A house down the street from me (I live in the US) was torn down and replaced with a main house, and a second separate house on the back of the property. Both are rented out separately at what I’d imagine are exorbitant rates (for reference, a house down the other direction on my street is being partially rented for $5400/m and the other part at $3800/m). The driveway runs alongside the right side of the house and because 2 different tenants rent each house, the front house can’t use the driveway at all because they run the risk of blocking the other tenant. So now all of their cars litter the street (7 of them at one point when they had friends over).
I fucking hate landlords.
The landlords love to reap where they never sowed, and demand a rent even for the natural produce of the earth.
Something in this quote triggered the meme that you can say anything and just attribute it to some famous dead person and people will assume it's true. So i did the right thing and googled and it turns out the quote is at least mostly right.
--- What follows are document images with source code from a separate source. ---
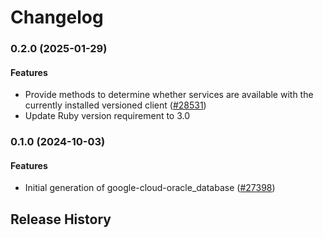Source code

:# Changelog

### 0.2.0 (2025-01-29)

#### Features

* Provide methods to determine whether services are available with the currently installed versioned client ([#28531](https://github.com/googleapis/google-cloud-ruby/issues/28531)) 
* Update Ruby version requirement to 3.0 

### 0.1.0 (2024-10-03)

#### Features

* Initial generation of google-cloud-oracle_database ([#27398](https://github.com/googleapis/google-cloud-ruby/issues/27398)) 

## Release History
As i found it with my googling is: “As soon as the land of any country has all become private property, the landlords, like all other men, love to reap where they never sowed and demand a rent even for its natural produce.” -Adam Smith, Wealth of Nations, book 1, chapter VI I think that leaving out the "like all other men" might misrepresent the actual thoughts of adam smith a bit without proper markings i am still happy that i spent 20 minutes of my life fact checking a random comment on the internet.
In Florida I toured a place that I thought was a house to rent but ended up being one of 7 apartments spread across the house, garage, and guest house. Literally the bathroom was in the kitchen and the hallway just had dry wall separating it in half. The stair well for one of the units was just nailed poorly to the outside of the house and wasn't covered at all.
Incant imagine what parking would have been like.
Agreed on the hatred towards landlords.
[Sharpens guillotine with revolutionary intent]
iMmiGrAnTS ArE CauSiNG HouSiNG CriSis!!!!!
Didn't expect a 13, Rue del Percebe reference in Lemmy of all places.
We need a 13, Rue del Percebe y Asterix crossover!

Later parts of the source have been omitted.